TASK DESCRIPTION: Nothing but a number should be written: the count of lines below that contain "attribute".

Source records
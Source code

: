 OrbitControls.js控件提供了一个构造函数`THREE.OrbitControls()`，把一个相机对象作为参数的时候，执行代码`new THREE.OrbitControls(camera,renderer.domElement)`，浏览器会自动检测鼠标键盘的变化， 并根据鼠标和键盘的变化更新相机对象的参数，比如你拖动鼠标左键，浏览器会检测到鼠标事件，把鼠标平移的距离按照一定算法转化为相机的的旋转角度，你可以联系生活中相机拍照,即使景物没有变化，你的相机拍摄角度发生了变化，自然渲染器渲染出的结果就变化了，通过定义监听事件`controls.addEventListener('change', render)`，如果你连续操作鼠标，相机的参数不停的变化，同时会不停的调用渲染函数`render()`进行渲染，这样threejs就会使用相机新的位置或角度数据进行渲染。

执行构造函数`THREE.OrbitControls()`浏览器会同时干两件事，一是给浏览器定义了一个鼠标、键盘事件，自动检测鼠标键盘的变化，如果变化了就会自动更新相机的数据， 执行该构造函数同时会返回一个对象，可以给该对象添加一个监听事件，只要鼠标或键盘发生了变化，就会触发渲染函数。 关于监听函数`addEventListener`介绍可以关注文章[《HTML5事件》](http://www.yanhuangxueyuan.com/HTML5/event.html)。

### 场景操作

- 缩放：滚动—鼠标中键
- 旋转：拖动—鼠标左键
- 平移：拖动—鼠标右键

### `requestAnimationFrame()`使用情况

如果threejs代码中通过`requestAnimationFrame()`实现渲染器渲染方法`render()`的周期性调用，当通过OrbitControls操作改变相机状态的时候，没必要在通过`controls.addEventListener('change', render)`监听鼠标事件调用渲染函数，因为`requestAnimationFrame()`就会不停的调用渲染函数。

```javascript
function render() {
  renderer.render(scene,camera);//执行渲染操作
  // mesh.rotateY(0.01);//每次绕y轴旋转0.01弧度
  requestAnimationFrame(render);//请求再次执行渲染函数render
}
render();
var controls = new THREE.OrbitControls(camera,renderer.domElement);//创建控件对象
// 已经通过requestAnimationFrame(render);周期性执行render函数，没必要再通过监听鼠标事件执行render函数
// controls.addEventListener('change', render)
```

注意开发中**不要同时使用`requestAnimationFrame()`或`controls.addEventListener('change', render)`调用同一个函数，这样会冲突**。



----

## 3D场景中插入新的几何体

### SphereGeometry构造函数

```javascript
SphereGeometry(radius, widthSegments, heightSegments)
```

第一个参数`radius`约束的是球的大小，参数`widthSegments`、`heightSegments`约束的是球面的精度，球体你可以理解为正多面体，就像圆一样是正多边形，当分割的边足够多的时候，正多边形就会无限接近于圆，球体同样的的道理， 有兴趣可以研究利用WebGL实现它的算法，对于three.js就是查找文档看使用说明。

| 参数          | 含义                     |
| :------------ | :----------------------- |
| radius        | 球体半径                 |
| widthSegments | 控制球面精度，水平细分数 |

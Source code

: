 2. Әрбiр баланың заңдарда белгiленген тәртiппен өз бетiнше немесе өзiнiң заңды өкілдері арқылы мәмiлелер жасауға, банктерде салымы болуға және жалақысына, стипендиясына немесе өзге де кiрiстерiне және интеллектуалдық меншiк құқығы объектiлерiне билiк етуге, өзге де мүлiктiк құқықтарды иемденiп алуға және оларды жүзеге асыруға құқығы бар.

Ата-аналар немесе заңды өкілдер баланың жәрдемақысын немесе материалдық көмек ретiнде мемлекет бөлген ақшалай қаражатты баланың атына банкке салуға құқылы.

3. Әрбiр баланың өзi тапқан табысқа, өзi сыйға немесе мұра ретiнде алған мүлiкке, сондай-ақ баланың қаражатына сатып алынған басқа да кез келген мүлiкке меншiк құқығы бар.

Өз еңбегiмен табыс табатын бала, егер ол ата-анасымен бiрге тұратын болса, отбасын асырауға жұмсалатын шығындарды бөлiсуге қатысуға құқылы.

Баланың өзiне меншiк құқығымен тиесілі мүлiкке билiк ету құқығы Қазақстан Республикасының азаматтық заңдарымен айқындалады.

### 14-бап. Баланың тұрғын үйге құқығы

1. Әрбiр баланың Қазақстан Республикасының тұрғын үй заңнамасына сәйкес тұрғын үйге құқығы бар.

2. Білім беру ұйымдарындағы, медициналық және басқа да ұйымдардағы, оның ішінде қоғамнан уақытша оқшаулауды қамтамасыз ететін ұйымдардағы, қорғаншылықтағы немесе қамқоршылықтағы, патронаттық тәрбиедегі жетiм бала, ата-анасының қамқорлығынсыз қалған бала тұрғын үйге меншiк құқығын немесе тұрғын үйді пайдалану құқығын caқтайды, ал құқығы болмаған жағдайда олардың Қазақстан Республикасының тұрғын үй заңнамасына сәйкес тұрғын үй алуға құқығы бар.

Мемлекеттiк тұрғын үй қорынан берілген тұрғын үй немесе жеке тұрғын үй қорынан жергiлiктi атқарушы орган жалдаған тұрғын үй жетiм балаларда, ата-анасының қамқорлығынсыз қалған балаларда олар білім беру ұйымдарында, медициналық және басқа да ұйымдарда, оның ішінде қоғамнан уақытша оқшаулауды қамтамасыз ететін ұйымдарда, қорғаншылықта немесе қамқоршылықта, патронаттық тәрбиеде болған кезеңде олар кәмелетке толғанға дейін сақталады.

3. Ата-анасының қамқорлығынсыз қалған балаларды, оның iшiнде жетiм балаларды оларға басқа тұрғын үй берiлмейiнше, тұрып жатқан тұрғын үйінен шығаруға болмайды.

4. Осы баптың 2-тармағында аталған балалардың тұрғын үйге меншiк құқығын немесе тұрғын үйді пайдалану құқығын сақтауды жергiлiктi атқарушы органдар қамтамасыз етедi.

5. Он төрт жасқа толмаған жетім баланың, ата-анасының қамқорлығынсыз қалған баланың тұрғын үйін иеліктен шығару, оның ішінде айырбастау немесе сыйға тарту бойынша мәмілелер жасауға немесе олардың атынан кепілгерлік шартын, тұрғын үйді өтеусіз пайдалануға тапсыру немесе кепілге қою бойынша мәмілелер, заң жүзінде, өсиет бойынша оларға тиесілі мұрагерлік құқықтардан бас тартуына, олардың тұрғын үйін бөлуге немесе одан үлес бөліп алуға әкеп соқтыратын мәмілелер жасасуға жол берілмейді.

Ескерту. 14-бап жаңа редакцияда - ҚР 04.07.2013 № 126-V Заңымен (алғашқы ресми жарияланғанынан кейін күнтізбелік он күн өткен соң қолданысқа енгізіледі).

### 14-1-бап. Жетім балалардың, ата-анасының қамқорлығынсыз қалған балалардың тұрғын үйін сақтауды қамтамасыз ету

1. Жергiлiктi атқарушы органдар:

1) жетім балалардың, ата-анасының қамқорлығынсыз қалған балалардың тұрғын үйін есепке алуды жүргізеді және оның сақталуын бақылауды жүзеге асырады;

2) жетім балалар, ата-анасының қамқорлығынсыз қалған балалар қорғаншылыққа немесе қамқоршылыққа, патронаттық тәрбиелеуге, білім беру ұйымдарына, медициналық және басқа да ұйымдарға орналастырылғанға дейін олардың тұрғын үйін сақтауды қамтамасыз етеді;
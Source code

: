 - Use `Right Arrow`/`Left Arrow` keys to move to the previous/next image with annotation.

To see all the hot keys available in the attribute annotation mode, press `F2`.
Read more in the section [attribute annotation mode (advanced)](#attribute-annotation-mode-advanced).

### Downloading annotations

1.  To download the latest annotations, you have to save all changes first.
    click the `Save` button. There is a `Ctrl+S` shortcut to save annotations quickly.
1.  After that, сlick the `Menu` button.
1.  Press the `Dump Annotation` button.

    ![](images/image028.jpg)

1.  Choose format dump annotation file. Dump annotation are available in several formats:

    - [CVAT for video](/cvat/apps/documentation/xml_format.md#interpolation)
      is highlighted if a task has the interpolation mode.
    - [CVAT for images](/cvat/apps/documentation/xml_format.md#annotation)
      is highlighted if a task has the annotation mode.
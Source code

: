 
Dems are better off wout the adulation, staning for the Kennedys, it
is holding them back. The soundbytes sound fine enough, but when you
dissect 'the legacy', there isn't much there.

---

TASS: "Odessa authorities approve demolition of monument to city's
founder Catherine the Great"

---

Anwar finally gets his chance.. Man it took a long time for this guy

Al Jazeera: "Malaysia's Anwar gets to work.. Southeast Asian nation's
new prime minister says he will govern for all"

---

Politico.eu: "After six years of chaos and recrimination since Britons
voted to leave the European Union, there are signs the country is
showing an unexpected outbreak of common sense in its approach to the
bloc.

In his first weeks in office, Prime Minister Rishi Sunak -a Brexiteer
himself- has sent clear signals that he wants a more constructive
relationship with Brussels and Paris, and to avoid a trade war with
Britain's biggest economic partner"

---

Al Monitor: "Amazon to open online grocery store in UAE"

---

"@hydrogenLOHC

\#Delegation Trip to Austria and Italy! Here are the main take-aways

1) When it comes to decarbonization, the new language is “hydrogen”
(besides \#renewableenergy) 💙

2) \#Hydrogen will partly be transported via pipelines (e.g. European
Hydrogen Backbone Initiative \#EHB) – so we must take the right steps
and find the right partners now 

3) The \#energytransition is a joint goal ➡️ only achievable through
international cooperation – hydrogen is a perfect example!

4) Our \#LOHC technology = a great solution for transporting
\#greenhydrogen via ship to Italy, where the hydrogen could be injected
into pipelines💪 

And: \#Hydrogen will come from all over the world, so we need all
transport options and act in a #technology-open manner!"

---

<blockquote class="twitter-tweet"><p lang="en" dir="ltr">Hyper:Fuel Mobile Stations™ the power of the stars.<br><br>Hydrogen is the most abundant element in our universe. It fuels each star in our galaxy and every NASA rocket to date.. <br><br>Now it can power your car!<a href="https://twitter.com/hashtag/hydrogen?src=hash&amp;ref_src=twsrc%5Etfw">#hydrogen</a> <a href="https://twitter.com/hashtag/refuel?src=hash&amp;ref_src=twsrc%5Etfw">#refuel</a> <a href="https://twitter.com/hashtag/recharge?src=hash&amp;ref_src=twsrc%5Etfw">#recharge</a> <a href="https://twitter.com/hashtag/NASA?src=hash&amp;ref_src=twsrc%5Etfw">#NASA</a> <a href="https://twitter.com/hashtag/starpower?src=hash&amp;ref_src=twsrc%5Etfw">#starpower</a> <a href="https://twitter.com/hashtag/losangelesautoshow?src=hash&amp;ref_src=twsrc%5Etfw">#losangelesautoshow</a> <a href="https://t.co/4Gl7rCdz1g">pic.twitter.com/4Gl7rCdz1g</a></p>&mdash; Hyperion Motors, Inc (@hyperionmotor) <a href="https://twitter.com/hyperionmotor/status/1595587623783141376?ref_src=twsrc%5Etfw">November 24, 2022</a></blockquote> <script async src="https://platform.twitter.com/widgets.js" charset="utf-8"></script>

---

OUTPUT OF THE EXERCISE: 2